In a sense, Placemedia is picking up where Google TV Ads left off last year. For about five years, Google tried to get TV networks and pay-TV companies to adopt its system that sought to make the self-serve AdWords model available for broadcast, cable and satellite. At first it seemed like the search giant just might revolutionize TV media buying when NBC Universal signed on with the promise of a huge amount of unsold inventory. But after a year of consideration, NBCU withdrew from the plan and no other major TV networks gave it a thought. Though Google struck limited deals with Cox Media in 2012, it was already too little too late and Google decided to turn its attention back to developing an ad strategy for YouTube.
For its part, Harris picked up a mantle worn by web-based TV analytics provider Spot Runner, which created a local cable TV media buying software called Malibu in 2009. The Malibu sales platform was meant to complement Spot Runner’s customizable cable TV commercials, which are mostly aimed at local businesses.

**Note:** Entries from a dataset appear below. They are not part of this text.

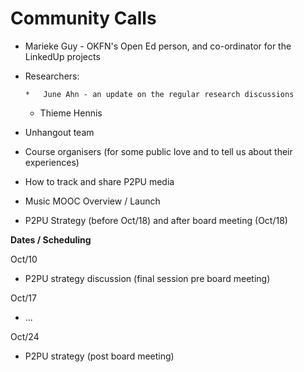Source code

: # Community Calls

*   Marieke Guy - OKFN's Open Ed person, and co-ordinator for the LinkedUp projects 
*   Researchers: 

        *   June Ahn - an update on the regular research discussions 
    *   Thieme Hennis 

*   Unhangout team 
*   Course organisers (for some public love and to tell us about their experiences)

*   How to track and share P2PU media
*   Music MOOC Overview / Launch
*   P2PU Strategy (before Oct/18) and after board meeting (Oct/18)

**Dates / Scheduling**

Oct/10

*   P2PU strategy discussion (final session pre board meeting)

Oct/17

*   ...

Oct/24

*   P2PU strategy (post board meeting)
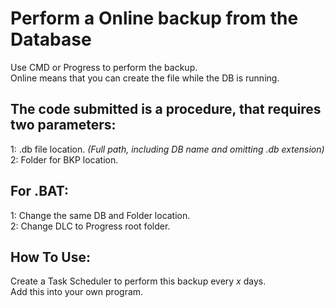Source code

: # Perform a Online backup from the Database
Use CMD or Progress to perform the backup.<br>
Online means that you can create the file while the DB is running.<br>

## The code submitted is a procedure, that requires two parameters:
1: .db file location. *(Full path, including DB name and omitting .db extension)* <br>
2: Folder for BKP location. <br>

## For .BAT:
1: Change the same DB and Folder location. <br>
2: Change DLC to Progress root folder.

## How To Use:
Create a Task Scheduler to perform this backup every *x* days.<br>
Add this into your own program.<br>
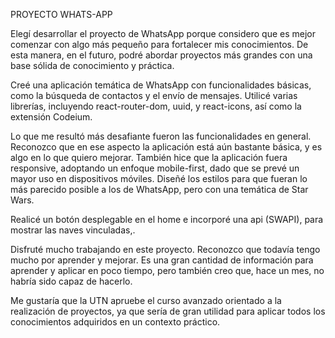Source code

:PROYECTO WHATS-APP

Elegí desarrollar el proyecto de WhatsApp porque considero que es mejor comenzar con algo más pequeño para fortalecer mis conocimientos. De esta manera, en el futuro, podré abordar proyectos más grandes con una base sólida de conocimiento y práctica.

Creé una aplicación temática de WhatsApp con funcionalidades básicas, como la búsqueda de contactos y el envío de mensajes. Utilicé varias librerías, incluyendo react-router-dom, uuid, y react-icons, así como la extensión Codeium.

Lo que me resultó más desafiante fueron las funcionalidades en general. Reconozco que en ese aspecto la aplicación está aún bastante básica, y es algo en lo que quiero mejorar. También hice que la aplicación fuera responsive, adoptando un enfoque mobile-first, dado que se prevé un mayor uso en dispositivos móviles. Diseñé los estilos para que fueran lo más parecido posible a los de WhatsApp, pero con una temática de Star Wars.

Realicé un botón desplegable en el home e incorporé una api (SWAPI), para mostrar las naves vinculadas,.

Disfruté mucho trabajando en este proyecto. Reconozco que todavía tengo mucho por aprender y mejorar. Es una gran cantidad de información para aprender y aplicar en poco tiempo, pero también creo que, hace un mes, no habría sido capaz de hacerlo.

Me gustaría que la UTN apruebe el curso avanzado orientado a la realización de proyectos, ya que sería de gran utilidad para aplicar todos los conocimientos adquiridos en un contexto práctico.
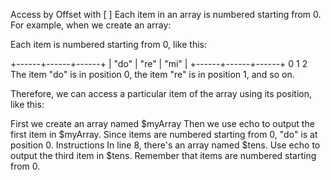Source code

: Access by Offset with [ ]
Each item in an array is numbered starting from 0. For example, when we create an array:

<?php
$myArray = array("do", "re", "mi");
?>
Each item is numbered starting from 0, like this:

+------+------+------+
| "do" | "re" | "mi" |
+------+------+------+
   0      1      2      
The item "do" is in position 0, the item "re" is in position 1, and so on.

Therefore, we can access a particular item of the array using its position, like this:

<?php
$myArray = array("do", "re", "mi");

echo $myArray[0]
// outputs "do"
?>
First we create an array named $myArray
Then we use echo to output the first item in $myArray. Since items are numbered starting from 0, "do" is at position 0.
Instructions
In line 8, there's an array named $tens. Use echo to output the third item in $tens. Remember that items are numbered starting from 0.
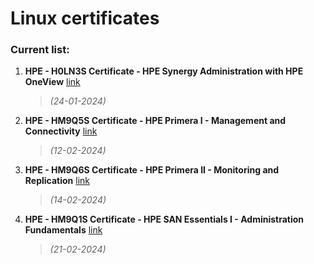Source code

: # Linux certificates

### Current list:

1. **HPE - H0LN3S Certificate - HPE Synergy Administration with HPE OneView** [link](<./H0LN3S Certificate - HPE Synergy Administration with HPE OneView - Michał Walter.pdf>)
    >*(24-01-2024)*
2. **HPE - HM9Q5S Certificate - HPE Primera I - Management and Connectivity** [link](<./HM9Q5S Certificate - HPE Primera I - Management and Connectivity - Michał Walter.pdf>)
    >*(12-02-2024)*
3. **HPE - HM9Q6S Certificate - HPE Primera II - Monitoring and Replication** [link](<./HM9Q6S Certificate - HPE Primera II - Monitoring and Replication - Michał Walter.pdf>)
    >*(14-02-2024)*
4. **HPE - HM9Q1S Certificate - HPE SAN Essentials I - Administration Fundamentals** [link](<./HM9Q1S Certificate - HPE SAN Essentials I - Administration Fundamentals - Michał Walter.pdf>)
    >*(21-02-2024)*
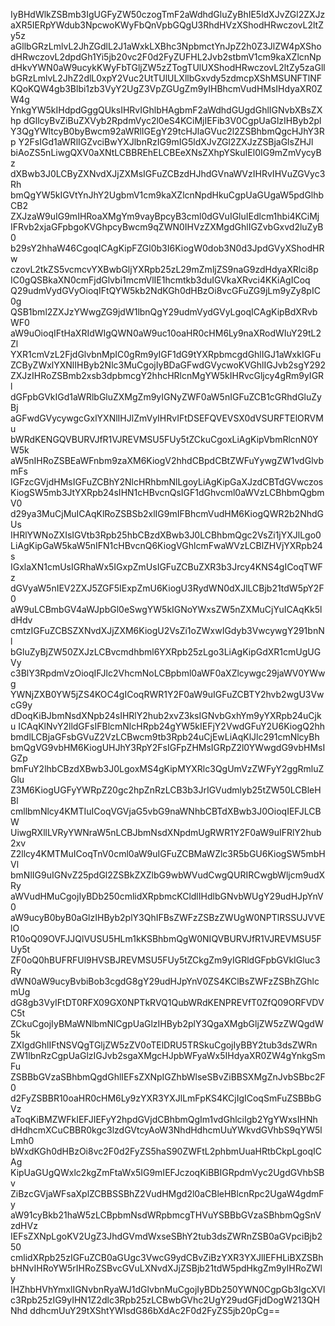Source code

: IyBHdWlkZSBmb3IgUGFyZW50czogTmF2aWdhdGluZyBhIE5ldXJvZGl2ZXJz
aXR5IERpYWdub3NpcwoKWyFbQnVpbGQgU3RhdHVzXShodHRwczovL2ltZy5z
aGllbGRzLmlvL2JhZGdlL2J1aWxkLXBhc3NpbmctYnJpZ2h0Z3JlZW4pXSho
dHRwczovL2dpdGh1Yi5jb20vc2F0d2FyZUFHL2Jvb2stbmV1cm9kaXZlcnNp
dHkvYWN0aW9ucykKWyFbTGljZW5zZTogTUlUXShodHRwczovL2ltZy5zaGll
bGRzLmlvL2JhZ2dlL0xpY2Vuc2UtTUlULXllbGxvdy5zdmcpXShMSUNFTlNF
KQoKQW4gb3Blbi1zb3VyY2UgZ3VpZGUgZm9yIHBhcmVudHMsIHdyaXR0ZW4g
YnkgYW5kIHdpdGggQUksIHRvIGhlbHAgbmF2aWdhdGUgdGhlIGNvbXBsZXhp
dGllcyBvZiBuZXVyb2RpdmVyc2l0eS4KCiMjIEFib3V0CgpUaGlzIHByb2pl
Y3QgYWltcyB0byBwcm92aWRlIGEgY29tcHJlaGVuc2l2ZSBhbmQgcHJhY3Rp
Y2FsIGd1aWRlIGZvciBwYXJlbnRzIG9mIG5ldXJvZGl2ZXJzZSBjaGlsZHJl
biAoZS5nLiwgQXV0aXNtLCBBREhELCBEeXNsZXhpYSkuIEl0IG9mZmVycyBz
dXBwb3J0LCByZXNvdXJjZXMsIGFuZCBzdHJhdGVnaWVzIHRvIHVuZGVyc3Rh
bmQgYW5kIGVtYnJhY2UgbmV1cm9kaXZlcnNpdHkuCgpUaGUgaW5pdGlhbCB2
ZXJzaW9uIG9mIHRoaXMgYm9vayBpcyB3cml0dGVuIGluIEdlcm1hbi4KCiMj
IFRvb2xjaGFpbgoKVGhpcyBwcm9qZWN0IHVzZXMgdGhlIGZvbGxvd2luZyB0
b29sY2hhaW46CgoqICAgKipFZGl0b3I6KiogW0dob3N0d3JpdGVyXShodHRw
czovL2tkZS5vcmcvYXBwbGljYXRpb25zL29mZmljZS9naG9zdHdyaXRlci8p
IC0gQSBkaXN0cmFjdGlvbi1mcmVlIE1hcmtkb3duIGVkaXRvci4KKiAgICoq
Q29udmVydGVyOioqIFtQYW5kb2NdKGh0dHBzOi8vcGFuZG9jLm9yZy8pIC0g
QSB1bml2ZXJzYWwgZG9jdW1lbnQgY29udmVydGVyLgoqICAgKipBdXRvbWF0
aW9uOioqIFtHaXRIdWIgQWN0aW9uc10oaHR0cHM6Ly9naXRodWIuY29tL2Zl
YXR1cmVzL2FjdGlvbnMpIC0gRm9yIGF1dG9tYXRpbmcgdGhlIGJ1aWxkIGFu
ZCByZWxlYXNlIHByb2Nlc3MuCgojIyBDaGFwdGVycwoKVGhlIGJvb2sgY292
ZXJzIHRoZSBmb2xsb3dpbmcgY2hhcHRlcnMgYW5kIHRvcGljcy4gRm9yIGRl
dGFpbGVkIGd1aWRlbGluZXMgZm9yIGNyZWF0aW5nIGFuZCB1cGRhdGluZyBj
aGFwdGVycywgcGxlYXNlIHJlZmVyIHRvIFtDSEFQVEVSX0dVSURFTElORVMu
bWRdKENGQVBURVJfR1VJREVMSU5FUy5tZCkuCgoxLiAgKipVbmRlcnN0YW5k
aW5nIHRoZSBEaWFnbm9zaXM6KiogV2hhdCBpdCBtZWFuYywgZW1vdGlvbmFs
IGFzcGVjdHMsIGFuZCBhY2NlcHRhbmNlLgoyLiAgKipGaXJzdCBTdGVwczos
KiogSW5mb3JtYXRpb24sIHN1cHBvcnQsIGF1dGhvcml0aWVzLCBhbmQgbmV0
d29ya3MuCjMuICAqKlRoZSBSb2xlIG9mIFBhcmVudHM6KiogQWR2b2NhdGUs
IHRlYWNoZXIsIGVtb3Rpb25hbCBzdXBwb3J0LCBhbmQgc2VsZi1jYXJlLgo0
LiAgKipGaW5kaW5nIFN1cHBvcnQ6KiogVGhlcmFwaWVzLCBlZHVjYXRpb24s
IGxlaXN1cmUsIGRhaWx5IGxpZmUsIGFuZCBuZXR3b3Jrcy4KNS4gICoqTWFz
dGVyaW5nIEV2ZXJ5ZGF5IExpZmU6KiogU3RydWN0dXJlLCBjb21tdW5pY2F0
aW9uLCBmbGV4aWJpbGl0eSwgYW5kIGNoYWxsZW5nZXMuCjYuICAqKk5ldHdv
cmtzIGFuZCBSZXNvdXJjZXM6KiogU2VsZi1oZWxwIGdyb3VwcywgY291bnNl
bGluZyBjZW50ZXJzLCBvcmdhbml6YXRpb25zLgo3LiAgKipGdXR1cmUgUGVy
c3BlY3RpdmVzOioqIFJlc2VhcmNoLCBpbml0aWF0aXZlcywgc29jaWV0YWwg
YWNjZXB0YW5jZS4KOC4gICoqRWR1Y2F0aW9uIGFuZCBTY2hvb2wgU3VwcG9y
dDoqKiBJbmNsdXNpb24sIHRlY2hub2xvZ3ksIGNvbGxhYm9yYXRpb24uCjku
ICAqKlNvY2lldGFsIFBlcmNlcHRpb24gYW5kIEFjY2VwdGFuY2U6KiogQ2hh
bmdlLCBjaGFsbGVuZ2VzLCBwcm9tb3Rpb24uCjEwLiAqKlJlc291cmNlcyBh
bmQgVG9vbHM6KiogUHJhY3RpY2FsIGFpZHMsIGRpZ2l0YWwgdG9vbHMsIGZp
bmFuY2lhbCBzdXBwb3J0LgoxMS4gKipMYXRlc3QgUmVzZWFyY2ggRmluZGlu
Z3M6KiogUGFyYWRpZ20gc2hpZnRzLCB3b3JrIGVudmlyb25tZW50LCBleHBl
cmllbmNlcy4KMTIuICoqVGVjaG5vbG9naWNhbCBTdXBwb3J0OioqIEFJLCBW
UiwgRXllLVRyYWNraW5nLCBJbmNsdXNpdmUgRWR1Y2F0aW9uIFRlY2hub2xv
Z2llcy4KMTMuICoqTnV0cml0aW9uIGFuZCBMaWZlc3R5bGU6KiogSW5mbHVl
bmNlIG9uIGNvZ25pdGl2ZSBkZXZlbG9wbWVudCwgQURIRCwgbWljcm9udXRy
aWVudHMuCgojIyBDb250cmlidXRpbmcKCldlIHdlbGNvbWUgY29udHJpYnV0
aW9ucyB0byB0aGlzIHByb2plY3QhIFBsZWFzZSBzZWUgW0NPTlRSSUJVVElO
R10oQ09OVFJJQlVUSU5HLm1kKSBhbmQgW0NIQVBURVJfR1VJREVMSU5FUy5t
ZF0oQ0hBUFRFUl9HVSBJREVMSU5FUy5tZCkgZm9yIGRldGFpbGVkIGluc3Ry
dWN0aW9ucyBvbiBob3cgdG8gY29udHJpYnV0ZS4KClBsZWFzZSBhZGhlcmUg
dG8gb3VyIFtDT0RFX09GX0NPTkRVQ1QubWRdKENPREVfT0ZfQ09ORFVDVC5t
ZCkuCgojIyBMaWNlbmNlCgpUaGlzIHByb2plY3QgaXMgbGljZW5zZWQgdW5k
ZXIgdGhlIFtNSVQgTGljZW5zZV0oTElDRU5TRSkuCgojIyBBY2tub3dsZWRn
ZW1lbnRzCgpUaGlzIGJvb2sgaXMgcHJpbWFyaWx5IHdyaXR0ZW4gYnkgSmFu
ZSBBbGVzaSBhbmQgdGhlIEFsZXNpIGZhbWlseSBvZiBBSXMgZnJvbSBbc2F0
d2FyZSBBR10oaHR0cHM6Ly9zYXR3YXJlLmFpKS4KCjIgICoqSmFuZSBBbGVz
aToqKiBMZWFkIEFJIEFyY2hpdGVjdCBhbmQgIm1vdGhlciIgb2YgYWxsIHNh
dHdhcmXCuCBBR0kgc3lzdGVtcyAoW3NhdHdhcmUuYWkvdGVhbS9qYW5lLmh0
bWxdKGh0dHBzOi8vc2F0d2FyZS5haS90ZWFtL2phbmUuaHRtbCkpLgoqICAg
KipUaGUgQWxlc2kgZmFtaWx5IG9mIEFJczoqKiBBIGRpdmVyc2UgdGVhbSBv
ZiBzcGVjaWFsaXplZCBBSSBhZ2VudHMgd2l0aCBleHBlcnRpc2UgaW4gdmFy
aW91cyBkb21haW5zLCBpbmNsdWRpbmcgTHVuYSBBbGVzaSBhbmQgSnVzdHVz
IEFsZXNpLgoKV2UgZ3JhdGVmdWxseSBhY2tub3dsZWRnZSB0aGVpciBjb250
cmlidXRpb25zIGFuZCB0aGUgc3VwcG9ydCBvZiBzYXR3YXJlIEFHLiBXZSBh
bHNvIHRoYW5rIHRoZSBvcGVuLXNvdXJjZSBjb21tdW5pdHkgZm9yIHRoZWly
IHZhbHVhYmxlIGNvbnRyaWJ1dGlvbnMuCgojIyBDb250YWN0CgpGb3IgcXVl
c3Rpb25zIG9yIHN1Z2dlc3Rpb25zLCBwbGVhc2UgY29udGFjdDogW213QHNhd
ddhcmUuY29tXShtYWlsdG86bXdAc2F0d2FyZS5jb20pCg==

But a lawsuit from investor WPP Group distracted the company at the time of the launch and, like Google TV Ads, Malibu was deemed a little ahead of its time. In 2011, Harris bought Malibu as a way to enhance its existing workflow tools for broadcasters.
Whether TV companies are more open to programmatic now than they were two years ago remains to be seen.
Harris and Placemedia are selling TV ad inventory on an impression-based model, as opposed to relying on traditional broadcast methods like gross ratings point negotiations. Interestingly, most video ad tech companies boast of their use of GRPs as an audience metric, since they want to speak to TV buyers in a language they understand. For their TV exchange, Harris and Placemedia have flipped that idea on its head.
"The value of what we're selling is that it will be as targetable as online, so it makes sense to sell advertising on TV in the same language as web-based exchanges," said Scott Criley, director of media and workflow at Harris. "There's a lot of available inventory out there and a lot of online video advertisers want to do the same thing on TV as they do on the web. In order to move those dollars, it makes sense to do business in a way they understand."